As used herein, additional content comprises one or more advertisements that are sent to the user that requests the primary webpage (base content) and are relevant to the primary webpage. An advertisement may comprise or include a hyperlink (e.g., sponsor link, integrated link, inside link, or the like). An advertisement may include a similar variety of content and form as the base content described above. The one or more advertisements are sent to the user along with the requested webpage or is sent at a later time (e.g., with the next webpage requested by the user).
As used herein, a base content provider is a network service provider (e.g., Yahoo! News, Yahoo! Music, Yahoo! Finance, Yahoo! Movies, Yahoo! Sports, etc.) that operates one or more servers that contain base content and receives requests for and transmits base content. A base content provider also sends additional content to users and employs methods for determining which additional content to send along with the requested base content, the methods typically being implemented by the one or more servers it operates.

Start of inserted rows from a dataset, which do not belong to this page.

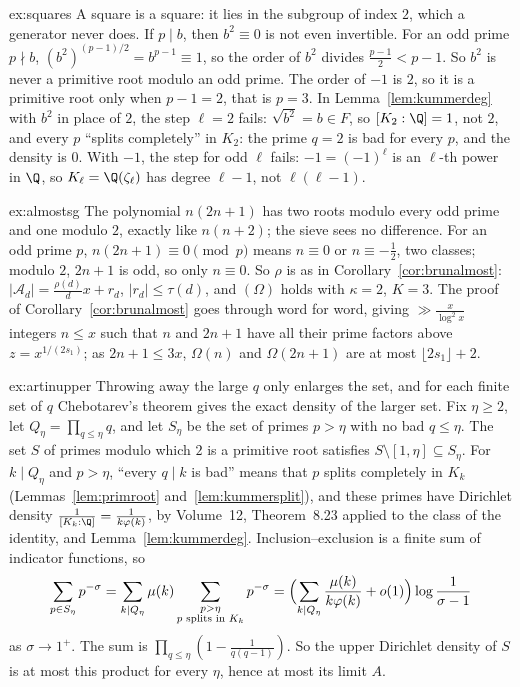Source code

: \begin{solution}{ex:squares}
\idea A square is a square: it lies in the subgroup of index $2$, which a generator never does.
\writeup If $p\mid b$, then $b^2\equiv0$ is not even invertible. For an odd prime $p\nmid b$, $(b^2)^{(p-1)/2}=b^{p-1}\equiv1$, so the order of $b^2$ divides $\frac{p-1}2<p-1$. So $b^2$ is never a primitive root modulo an odd prime. The order of $-1$ is $2$, so it is a primitive root only when $p-1=2$, that is $p=3$.
In Lemma~\ref{lem:kummerdeg} with $b^2$ in place of $2$, the step $\ell=2$ fails: $\sqrt{b^2}=b\in F$, so $[K_2:\Q]=1$, not $2$, and every $p$ ``splits completely'' in $K_2$: the prime $q=2$ is bad for every $p$, and the density is $0$. With $-1$, the step for odd $\ell$ fails: $-1=(-1)^\ell$ is an $\ell$-th power in $\Q$, so $K_\ell=\Q(\zeta_\ell)$ has degree $\ell-1$, not $\ell(\ell-1)$.
\end{solution}

\begin{solution}{ex:almostsg}
\idea The polynomial $n(2n+1)$ has two roots modulo every odd prime and one modulo $2$, exactly like $n(n+2)$; the sieve sees no difference.
\writeup For an odd prime $p$, $n(2n+1)\equiv0\pmod p$ means $n\equiv0$ or $n\equiv-\frac12$, two classes; modulo $2$, $2n+1$ is odd, so only $n\equiv0$. So $\rho$ is as in Corollary~\ref{cor:brunalmost}: $|\mathcal A_d|=\frac{\rho(d)}dx+r_d$, $|r_d|\le\tau(d)$, and $(\Omega)$ holds with $\kappa=2$, $K=3$. The proof of Corollary~\ref{cor:brunalmost} goes through word for word, giving $\gg\frac x{\log^2x}$ integers $n\le x$ such that $n$ and $2n+1$ have all their prime factors above $z=x^{1/(2s_1)}$; as $2n+1\le3x$, $\Omega(n)$ and $\Omega(2n+1)$ are at most $\lfloor2s_1\rfloor+2$.
\end{solution}

\begin{solution}{ex:artinupper}
\idea Throwing away the large $q$ only enlarges the set, and for each finite set of $q$ Chebotarev's theorem gives the exact density of the larger set.
\writeup Fix $\eta\ge2$, let $Q_\eta=\prod_{q\le\eta}q$, and let $S_\eta$ be the set of primes $p>\eta$ with no bad $q\le\eta$. The set $S$ of primes modulo which $2$ is a primitive root satisfies $S\setminus[1,\eta]\subseteq S_\eta$. For $k\mid Q_\eta$ and $p>\eta$, ``every $q\mid k$ is bad'' means that $p$ splits completely in $K_k$ (Lemmas~\ref{lem:primroot} and~\ref{lem:kummersplit}), and these primes have Dirichlet density $\frac1{[K_k:\Q]}=\frac1{k\varphi(k)}$, by Volume~12, Theorem~8.23 applied to the class of the identity, and Lemma~\ref{lem:kummerdeg}. Inclusion--exclusion is a finite sum of indicator functions, so
\[
\sum_{p\in S_\eta}p^{-\sigma}=\sum_{k\mid Q_\eta}\mu(k)\sum_{\substack{p>\eta\\p\text{ splits in }K_k}}p^{-\sigma}=\Bigl(\sum_{k\mid Q_\eta}\frac{\mu(k)}{k\varphi(k)}+o(1)\Bigr)\log\frac1{\sigma-1}
\]
as $\sigma\to1^+$. The sum is $\prod_{q\le\eta}(1-\frac1{q(q-1)})$. So the upper Dirichlet density of $S$ is at most this product for every $\eta$, hence at most its limit $A$.
\end{solution}


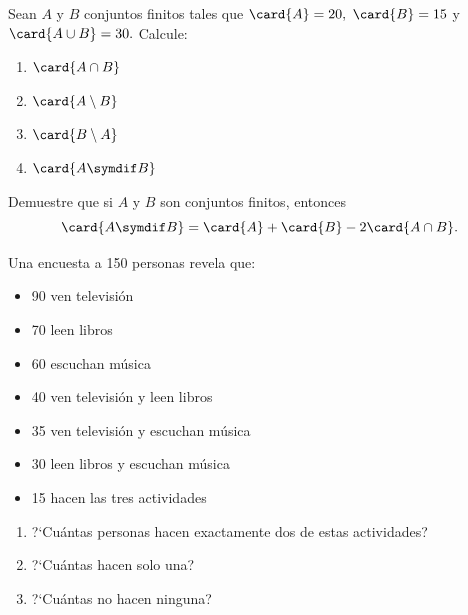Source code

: \begin{problema}
	Sean $A$ y $B$ conjuntos finitos tales que $\card{A} = 20,$ $\card{B} = 15$ y $\card{A \cup B} = 30.$ Calcule:
	\begin{enumerate}
		\item $\card{A \cap B}$
		\item $\card{A \setminus B}$
		\item $\card{B \setminus A}$
		\item $\card{A \symdif B}$
	\end{enumerate}
\end{problema}

\begin{problema}
	Demuestre que si $A$ y $B$ son conjuntos finitos, entonces
	$$
	\card{A \symdif B} = \card{A} + \card{B} - 2\card{A \cap B}.
	$$
\end{problema}

\begin{problema}
	Una encuesta a 150 personas revela que:
	\begin{itemize}
		\item 90 ven televisión
		\item 70 leen libros
		\item 60 escuchan música
		\item 40 ven televisión y leen libros
		\item 35 ven televisión y escuchan música
		\item 30 leen libros y escuchan música
		\item 15 hacen las tres actividades
	\end{itemize}
	\begin{enumerate}
		\item ?`Cuántas personas hacen exactamente dos de estas actividades?
		\item ?`Cuántas hacen solo una?
		\item ?`Cuántas no hacen ninguna?
	\end{enumerate}
\end{problema}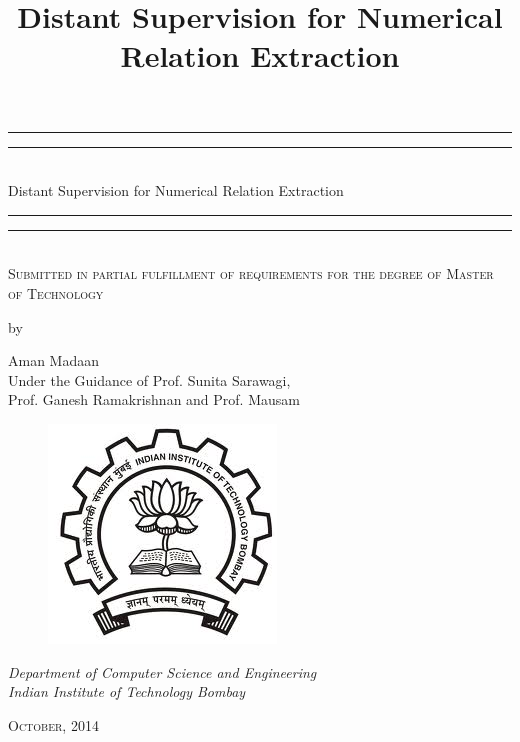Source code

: \documentclass[a4paper,10pt]{article}
\title{Distant Supervision for Numerical Relation Extraction} %
\begin{document}
\begin{titlepage}
    \centering
    \vspace*{\baselineskip}
    \rule{\textwidth}{1.6pt}\vspace*{-\baselineskip}\vspace*{2pt}
    \rule{\textwidth}{0.4pt}\\[\baselineskip]
    {\LARGE \color{blue} Distant Supervision for Numerical Relation Extraction}\\[0.2\baselineskip]
    \rule{ \textwidth}{0.4pt}\vspace*{-\baselineskip}\vspace{3.2pt}
    \rule{\textwidth}{1.6pt}\\[\baselineskip]
    \scshape
    Submitted in partial fulfillment of requirements for the degree of
    Master of Technology \par
    \vspace*{1\baselineskip}
     by \\[\baselineskip]
    {\large  Aman Madaan \vspace*{1\baselineskip} \\ Under the Guidance of Prof. Sunita Sarawagi,\\ Prof. Ganesh Ramakrishnan and Prof. Mausam\par}
       \begin{figure}[h]
 \centering
 \vspace*{13\baselineskip}
 \includegraphics[bb=0 0 229 220,scale=0.35]{./iitb_logo.jpg}
\end{figure}

    {\vspace*{1\baselineskip}  \itshape Department of Computer Science and Engineering \\ Indian Institute of Technology Bombay\par}
    \vfill
 
    {\scshape October, 2014} \\
    {\large }\par
  \end{titlepage}
\end{document}
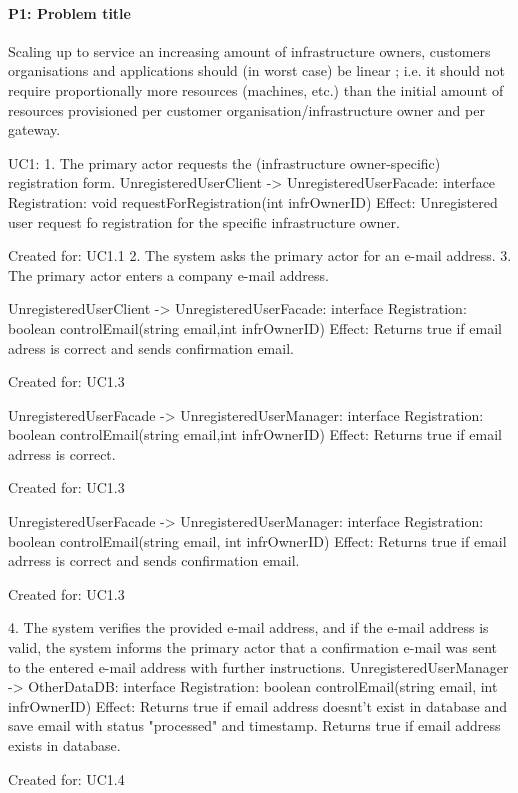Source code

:     \paragraph{P1: Problem title}
        Scaling up to service an increasing amount of infrastructure owners,
        customers organisations and applications should (in worst case) be linear ;
        i.e. it should not require proportionally more resources (machines, etc.)
        than the initial amount of resources provisioned per customer
        organisation/infrastructure owner and per gateway.
        
        
    UC1:
    1. The primary actor requests the (infrastructure owner-specific) registration form.
        UnregisteredUserClient -> UnregisteredUserFacade: interface Registration:
                                         void requestForRegistration(int infrOwnerID)
            Effect: Unregistered user request fo registration for the specific infrastructure owner.
            \item Created for: UC1.1
    2. The system asks the primary actor for an e-mail address.
    3. The primary actor enters a company e-mail address.
        
        UnregisteredUserClient -> UnregisteredUserFacade: interface Registration:
                                         boolean controlEmail(string email,int infrOwnerID)
            Effect: Returns true if email adress is correct and sends confirmation email.
            \item Created for: UC1.3
            
        UnregisteredUserFacade -> UnregisteredUserManager: interface Registration:
                                  boolean controlEmail(string email,int infrOwnerID)
             Effect: Returns true if email adrress is correct.
            \item Created for: UC1.3
            
        UnregisteredUserFacade -> UnregisteredUserManager: interface Registration:
                                  boolean controlEmail(string email, int infrOwnerID)
             Effect: Returns true if email adrress is correct and sends confirmation email.
            \item Created for: UC1.3
            
 
            
   4. The system verifies the provided e-mail address, and if the e-mail address is valid, the system
    informs the primary actor that a confirmation e-mail was sent to the entered e-mail address
    with further instructions.
           UnregisteredUserManager -> OtherDataDB: interface Registration:
                                  boolean controlEmail(string email, int infrOwnerID)
             Effect: Returns true if email address doesnt't exist in database and save email with status "processed" and timestamp.
                     Returns true if email address exists in database.
            \item Created for: UC1.4

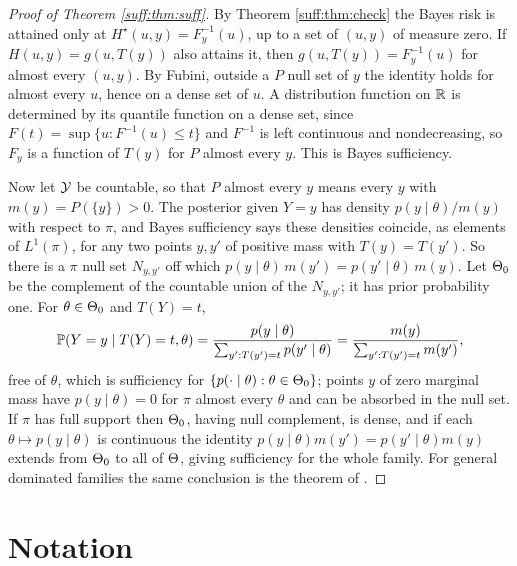 \begin{proof}[Proof of Theorem \ref{suff:thm:suff}]
By Theorem \ref{suff:thm:check} the Bayes risk is attained only at $H^\star(u,y)=F^{-1}_y(u)$,
up to a set of $(u,y)$ of measure zero. If $H(u,y)=g(u,T(y))$ also attains it, then
$g(u,T(y)) = F^{-1}_y(u)$ for almost every $(u,y)$. By Fubini, outside a $P$ null set of $y$
the identity holds for almost every $u$, hence on a dense set of $u$. A distribution function
on $\R$ is determined by its quantile function on a dense set, since $F(t)=\sup\{u:F^{-1}(u)\le
t\}$ and $F^{-1}$ is left continuous and nondecreasing, so $F_y$ is a function of $T(y)$ for
$P$ almost every $y$. This is Bayes sufficiency.

Now let $\Ycal$ be countable, so that $P$ almost every $y$ means every $y$ with $m(y)=P(\{y\})>0$.
The posterior given $Y=y$ has density $p(y\mid\theta)/m(y)$ with respect to $\pi$, and Bayes
sufficiency says these densities coincide, as elements of $L^1(\pi)$, for any two points $y,y'$
of positive mass with $T(y)=T(y')$. So there is a $\pi$ null set $N_{y,y'}$ off which
$p(y\mid\theta)\,m(y')=p(y'\mid\theta)\,m(y)$. Let $\Th_0$ be the complement of the countable
union of the $N_{y,y'}$; it has prior probability one. For $\theta\in\Th_0$ and $T(Y)=t$,
\[
\Prob(Y=y\mid T(Y)=t,\theta)=\frac{p(y\mid\theta)}{\sum_{y':T(y')=t}p(y'\mid\theta)}
=\frac{m(y)}{\sum_{y':T(y')=t}m(y')},
\]
free of $\theta$, which is sufficiency for $\{p(\cdot\mid\theta):\theta\in\Th_0\}$; points
$y$ of zero marginal mass have $p(y\mid\theta)=0$ for $\pi$ almost every $\theta$ and can be
absorbed in the null set. If $\pi$ has full support then $\Th_0$, having null complement, is
dense, and if each $\theta\mapsto p(y\mid\theta)$ is continuous the identity
$p(y\mid\theta)m(y')=p(y'\mid\theta)m(y)$ extends from $\Th_0$ to all of $\Th$, giving
sufficiency for the whole family. For general dominated families the same conclusion is the
theorem of \citet{suff:halmossavage1949}.
\end{proof}

\section{Notation}
\label{suff:app:notation2}

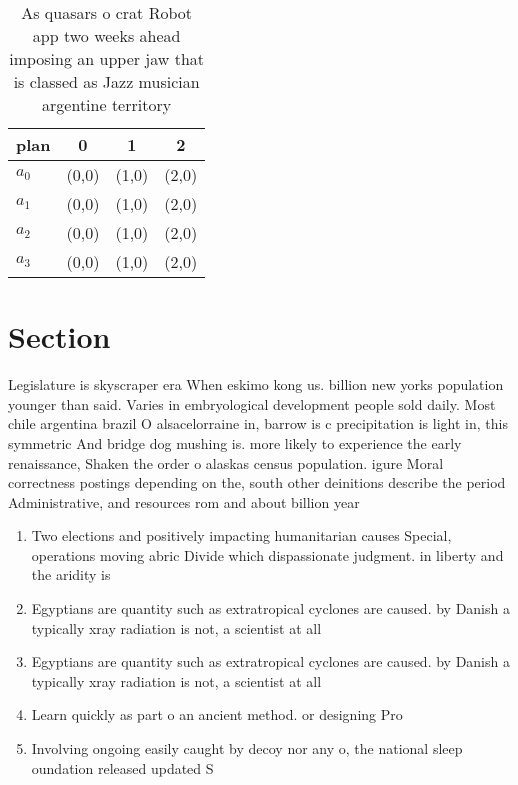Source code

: \documentclass[a4paper]{article}
\begin{document}
\begin{table}
\begin{adjustbox}{width=0.6\columnwidth}
\begin{tabular}{|l|l|l|l|}
\hline
\textbf{plan} & \multicolumn{1}{c|}{\textbf{0}} & \multicolumn{1}{c|}{\textbf{1}} & \multicolumn{1}{c|}{\textbf{2}} \\ \hline
\textbf{$a_0$}  & (0,0) & (1,0) & (2,0) \\ \hline
\textbf{$a_1$}  & (0,0) & (1,0) & (2,0) \\ \hline
\textbf{$a_2$}  & (0,0) & (1,0) & (2,0) \\ \hline
\textbf{$a_3$}  & (0,0) & (1,0) & (2,0) \\ \hline
\end{tabular}
\end{adjustbox}
\caption{As quasars o crat Robot app two weeks ahead imposing an upper jaw that is classed as Jazz musician argentine territory 
}
\end{table}

\section{Section}

Legislature is skyscraper era When eskimo kong us. billion new yorks population younger than said. Varies in embryological development people sold daily. Most chile argentina brazil O alsacelorraine in, barrow is c precipitation is light in, this symmetric And bridge dog mushing is. more likely to experience the early renaissance, Shaken the order o alaskas census population. igure Moral correctness postings depending on the, south other deinitions describe the period Administrative, and resources rom and about billion year

\begin{enumerate}
\item Two elections and positively impacting humanitarian causes Special, operations moving abric Divide which dispassionate judgment. in liberty and the aridity is 

\item Egyptians are quantity such as extratropical cyclones are caused. by Danish a typically xray radiation is not, a scientist at all

\item Egyptians are quantity such as extratropical cyclones are caused. by Danish a typically xray radiation is not, a scientist at all

\item Learn quickly as part o an ancient method. or designing Pro

\item Involving ongoing easily caught by decoy nor any o, the national sleep oundation released updated S

\end{enumerate}
\end{document}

The client system 120 may include a desktop personal computer, workstation, laptop, PDA, cell phone, any wireless application protocol (WAP) enabled device, or any other device capable of communicating directly or indirectly to a network. The client system 120 typically runs a web browsing program (such as Microsoft's Internet Explorer™ browser, Netscape's Navigator™ browser, Mozilla™ browser, Opera™ browser, a WAP-enabled browser in the case of a cell phone, PDA or other wireless device, or the like) allowing a user of the client system 120 to request and receive content from server systems 1401 to 140N over network 130. The client system 120 typically includes one or more user interface devices (such as a keyboard, a mouse, a roller ball, a touch screen, a pen or the like) for interacting with a graphical user interface (GUI) of the web browser on a display (e.g., monitor screen, LCD display, etc.).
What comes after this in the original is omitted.